• GIVEN RECORDS
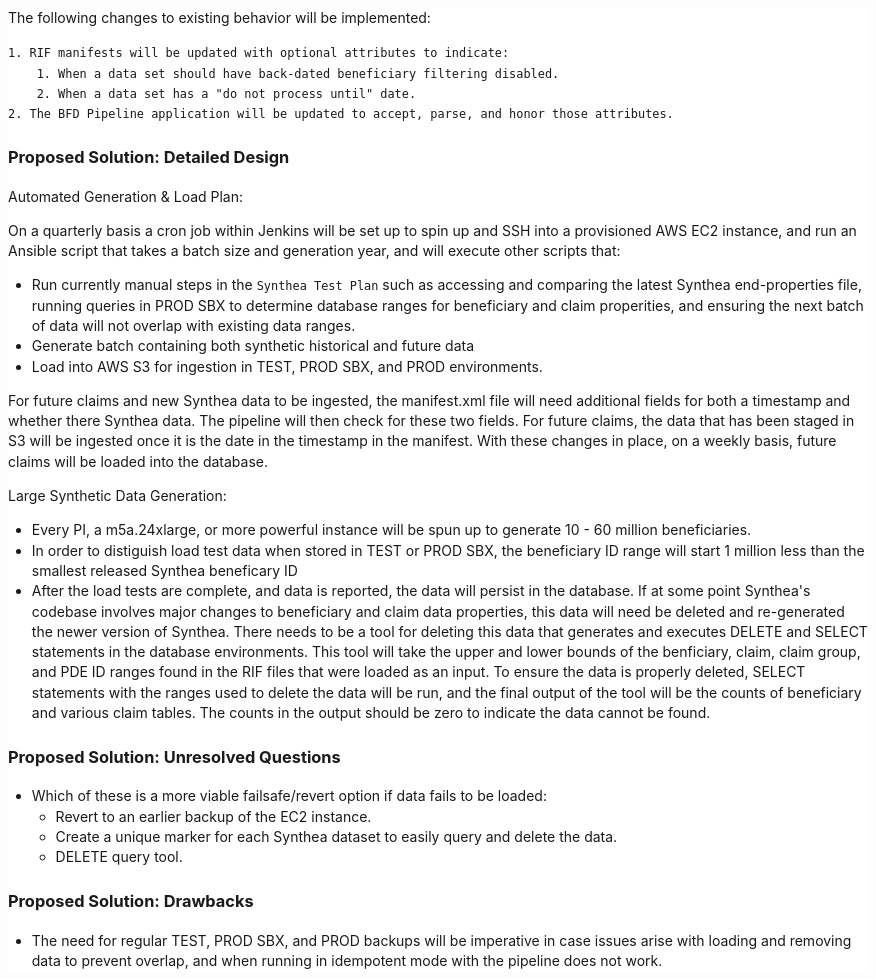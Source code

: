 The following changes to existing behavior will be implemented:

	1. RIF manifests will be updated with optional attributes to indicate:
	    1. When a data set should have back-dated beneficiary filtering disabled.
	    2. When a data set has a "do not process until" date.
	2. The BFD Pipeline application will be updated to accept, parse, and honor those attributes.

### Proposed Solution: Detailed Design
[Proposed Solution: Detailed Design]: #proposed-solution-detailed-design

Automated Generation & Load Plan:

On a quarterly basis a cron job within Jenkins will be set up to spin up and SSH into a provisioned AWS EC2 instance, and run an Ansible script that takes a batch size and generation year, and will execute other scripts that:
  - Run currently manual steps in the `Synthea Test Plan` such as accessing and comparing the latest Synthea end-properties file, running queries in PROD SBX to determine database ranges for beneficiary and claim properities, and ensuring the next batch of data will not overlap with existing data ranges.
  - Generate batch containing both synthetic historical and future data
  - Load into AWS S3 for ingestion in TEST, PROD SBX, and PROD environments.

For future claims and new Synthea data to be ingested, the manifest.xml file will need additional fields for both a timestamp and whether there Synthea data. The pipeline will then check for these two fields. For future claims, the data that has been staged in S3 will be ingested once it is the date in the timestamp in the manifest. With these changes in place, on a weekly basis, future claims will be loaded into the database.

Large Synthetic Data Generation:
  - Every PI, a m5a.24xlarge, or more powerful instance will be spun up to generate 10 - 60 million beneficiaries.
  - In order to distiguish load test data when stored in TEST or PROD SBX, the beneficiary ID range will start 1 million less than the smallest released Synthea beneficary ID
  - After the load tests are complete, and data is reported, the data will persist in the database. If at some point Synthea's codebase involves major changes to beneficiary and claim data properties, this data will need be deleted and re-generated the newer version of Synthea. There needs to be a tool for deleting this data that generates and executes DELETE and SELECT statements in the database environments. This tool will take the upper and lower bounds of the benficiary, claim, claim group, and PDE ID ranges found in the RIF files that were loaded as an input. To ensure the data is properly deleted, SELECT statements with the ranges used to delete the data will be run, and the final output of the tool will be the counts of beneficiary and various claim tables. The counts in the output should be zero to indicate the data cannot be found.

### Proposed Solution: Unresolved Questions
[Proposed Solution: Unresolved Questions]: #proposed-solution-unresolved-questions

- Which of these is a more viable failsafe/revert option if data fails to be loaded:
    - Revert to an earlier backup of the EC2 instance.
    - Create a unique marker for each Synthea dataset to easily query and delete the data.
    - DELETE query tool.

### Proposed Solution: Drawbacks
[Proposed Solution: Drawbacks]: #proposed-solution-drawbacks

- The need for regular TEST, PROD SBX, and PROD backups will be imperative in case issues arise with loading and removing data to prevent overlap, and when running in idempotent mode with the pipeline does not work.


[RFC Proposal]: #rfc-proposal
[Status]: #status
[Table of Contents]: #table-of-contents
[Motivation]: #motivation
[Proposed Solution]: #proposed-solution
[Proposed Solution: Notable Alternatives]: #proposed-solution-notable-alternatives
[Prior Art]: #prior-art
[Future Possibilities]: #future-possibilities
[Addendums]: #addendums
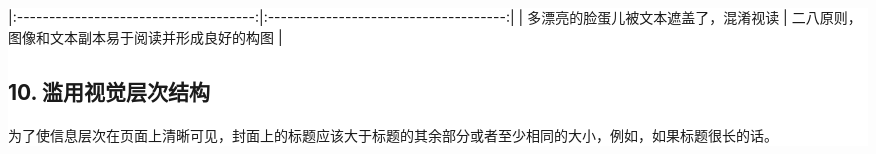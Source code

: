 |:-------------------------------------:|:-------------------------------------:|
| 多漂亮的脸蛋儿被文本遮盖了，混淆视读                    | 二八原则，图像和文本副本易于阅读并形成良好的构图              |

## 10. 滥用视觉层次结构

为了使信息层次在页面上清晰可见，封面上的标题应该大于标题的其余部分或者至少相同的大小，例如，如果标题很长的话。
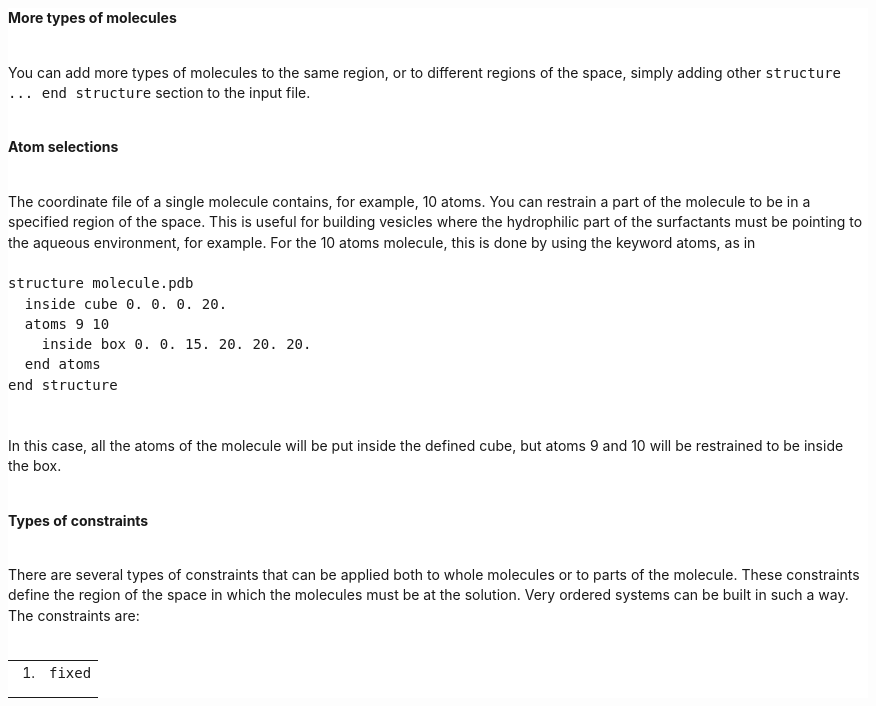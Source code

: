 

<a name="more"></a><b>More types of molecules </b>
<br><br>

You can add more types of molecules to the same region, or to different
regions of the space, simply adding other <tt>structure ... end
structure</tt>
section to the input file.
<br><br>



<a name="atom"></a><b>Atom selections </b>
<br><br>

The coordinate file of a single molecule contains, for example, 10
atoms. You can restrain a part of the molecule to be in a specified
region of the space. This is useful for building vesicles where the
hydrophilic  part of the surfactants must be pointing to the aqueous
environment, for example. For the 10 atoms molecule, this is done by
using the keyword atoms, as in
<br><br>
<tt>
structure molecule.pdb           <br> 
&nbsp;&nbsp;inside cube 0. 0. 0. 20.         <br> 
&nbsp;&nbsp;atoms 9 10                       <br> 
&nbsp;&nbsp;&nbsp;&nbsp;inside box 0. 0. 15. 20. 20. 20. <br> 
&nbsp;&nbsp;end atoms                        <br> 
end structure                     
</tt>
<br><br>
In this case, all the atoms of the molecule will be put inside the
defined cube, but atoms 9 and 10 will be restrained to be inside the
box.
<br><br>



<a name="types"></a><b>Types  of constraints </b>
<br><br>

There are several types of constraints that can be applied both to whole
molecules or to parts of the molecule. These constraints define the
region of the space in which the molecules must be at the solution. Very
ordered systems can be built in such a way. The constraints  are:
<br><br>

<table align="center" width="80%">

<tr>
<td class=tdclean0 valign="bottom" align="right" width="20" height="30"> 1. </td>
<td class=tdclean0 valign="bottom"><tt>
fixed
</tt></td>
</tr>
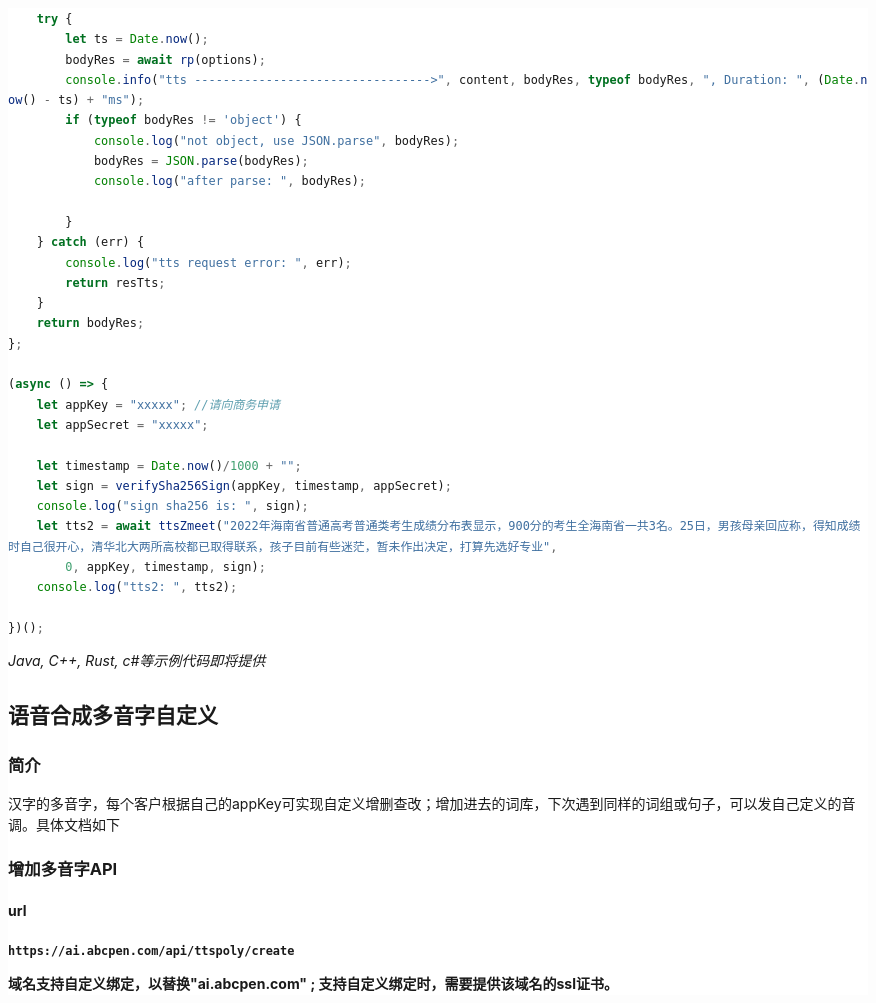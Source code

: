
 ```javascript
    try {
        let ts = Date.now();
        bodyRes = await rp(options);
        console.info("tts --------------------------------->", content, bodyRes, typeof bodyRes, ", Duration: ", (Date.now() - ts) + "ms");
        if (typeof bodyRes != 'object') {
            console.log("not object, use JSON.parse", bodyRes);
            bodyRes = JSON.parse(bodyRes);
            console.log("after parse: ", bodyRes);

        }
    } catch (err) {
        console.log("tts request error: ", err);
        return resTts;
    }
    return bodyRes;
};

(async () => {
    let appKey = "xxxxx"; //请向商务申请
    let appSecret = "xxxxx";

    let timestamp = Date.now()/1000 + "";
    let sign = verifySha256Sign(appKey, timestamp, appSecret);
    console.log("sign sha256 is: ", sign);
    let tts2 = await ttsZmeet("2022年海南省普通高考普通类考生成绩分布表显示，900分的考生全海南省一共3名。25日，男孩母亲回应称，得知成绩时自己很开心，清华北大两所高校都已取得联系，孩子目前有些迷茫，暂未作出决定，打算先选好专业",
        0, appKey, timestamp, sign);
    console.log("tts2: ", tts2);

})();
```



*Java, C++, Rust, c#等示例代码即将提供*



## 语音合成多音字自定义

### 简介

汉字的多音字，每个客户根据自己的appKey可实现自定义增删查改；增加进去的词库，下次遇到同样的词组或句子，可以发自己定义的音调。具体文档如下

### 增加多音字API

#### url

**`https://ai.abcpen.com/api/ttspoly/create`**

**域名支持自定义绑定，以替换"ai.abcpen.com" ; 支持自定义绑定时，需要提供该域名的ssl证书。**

• YOUR TASK
Each line of the listing above that includes the word "both" should be copied.

• ANSWER TO THE PROBLEM
  - Generate batch containing both synthetic historical and future data
For future claims and new Synthea data to be ingested, the manifest.xml file will need additional fields for both a timestamp and whether there Synthea data. The pipeline will then check for these two fields. For future claims, the data that has been staged in S3 will be ingested once it is the date in the timestamp in the manifest. With these changes in place, on a weekly basis, future claims will be loaded into the database.
There are several types of constraints that can be applied both to whole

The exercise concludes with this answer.